The lungs ( Latin pulmo ) are a pair of organs for breathing ; it serves the purpose of creating a large surface for gas exchange between air and blood . Real lungs are found in many air-breathing vertebrates , such as most land-dwelling vertebrates and some fish such as fish . B. the lungfish . Humans have two lungs ( Pulmo dexter for the right lung and Pulmo sinister for the left), which in German are also known as lungs or halves of the lungs. The left one is divided into two and the right one into three lobes. The gas exchange takes place at the level of the alveoli , as the end structures ramified airways with the air tube are connected.
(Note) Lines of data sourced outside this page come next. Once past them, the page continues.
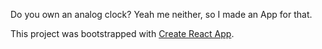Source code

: Do you own an analog clock? Yeah me neither, so I made an App for that.

This project was bootstrapped with [Create React App](https://github.com/facebook/create-react-app).
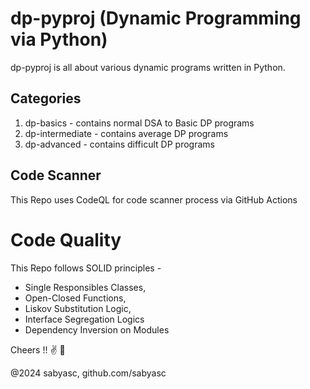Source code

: # dp-pyproj (Dynamic Programming via Python)
 
dp-pyproj is all about various dynamic programs written in Python.

## Categories 

1. dp-basics - contains normal DSA to Basic DP programs
2. dp-intermediate - contains average DP programs 
3. dp-advanced - contains difficult DP programs

## Code Scanner

This Repo uses CodeQL for code scanner process via GitHub Actions

# Code Quality

This Repo follows SOLID principles - 
- Single Responsibles Classes, 
- Open-Closed Functions, 
- Liskov Substitution Logic, 
- Interface Segregation Logics
- Dependency Inversion on Modules 

Cheers !! :v: :clinking_glasses:

@2024 sabyasc, github.com/sabyasc
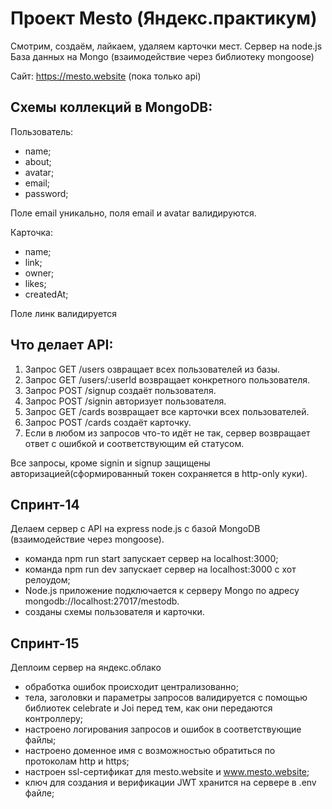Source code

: # Проект Mesto (Яндекс.практикум)
Смотрим, создаём, лайкаем, удаляем карточки мест.
Сервер на node.js
База данных на Mongo (взаимодействие через библиотеку mongoose)

Сайт: https://mesto.website  (пока только api)

## Схемы коллекций в MongoDB:

Пользователь:
* name;
* about;
* avatar;
* email;
* password;

Поле email уникально, поля email и avatar валидируются.

Карточка:
* name;
* link;
* owner;
* likes;
* createdAt;

Поле линк валидируется

## Что делает API:

1. Запрос GET /users озвращает всех пользователей из базы.
2. Запрос GET /users/:userId возвращает конкретного пользователя.
3. Запрос POST /signup создаёт пользователя.
4. Запрос POST /signin авторизует пользователя.
4. Запрос GET /cards возвращает все карточки всех пользователей.
5. Запрос POST /cards создаёт карточку.
6. Если в любом из запросов что-то идёт не так, сервер возвращает ответ с ошибкой и соответствующим ей статусом. 

Все запросы, кроме signin и signup защищены авторизацией(сформированный токен сохраняется в http-only куки).

## Спринт-14

Делаем сервер с API на express node.js с базой MongoDB (взаимодействие через mongoose).

* команда npm run start запускает сервер на localhost:3000;
* команда npm run dev запускает сервер на localhost:3000 с хот релоудом;
* Node.js приложение подключается к серверу Mongo по адресу mongodb://localhost:27017/mestodb.
* созданы схемы пользователя и карточки.

## Спринт-15

Деплоим сервер на яндекс.облако

* обработка ошибок происходит централизованно;
* тела, заголовки и параметры запросов валидируется с помощью библиотек celebrate и Joi перед тем, как они передаются контроллеру;
* настроено логирования запросов и ошибок в соответствующие файлы;
* настроено доменное имя с возможностью обратиться по протоколам http и https;
* настроен ssl-сертификат для mesto.website и www.mesto.website;
* ключ для создания и верификации JWT хранится на сервере в .env файле;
Fresh air is brought up to the blood-air barrier by inhaling and exhaling ; this is not an achievement of the lungs themselves (the mammalian lung has no muscles), but of the diaphragm and the intercostal muscles . The pleural space , the fluid film of which transmits forces via adhesion and cohesion , mediates the movable positioning of the lungs in the chest; since they tend to contract as it expands, there is a negative pressure in the pleural space.

The lungs arise in the embryo as protuberances in the foregut (see gill intestine ) and initially resemble glands. The amphibians have simple lungs; they are sack-shaped and smooth-walled or only weakly chambered. They are much more chambered in reptiles . In birds , they are relatively small, but also much more complex because of the additional air sacs . The lungs of mammals are similar to those of reptiles.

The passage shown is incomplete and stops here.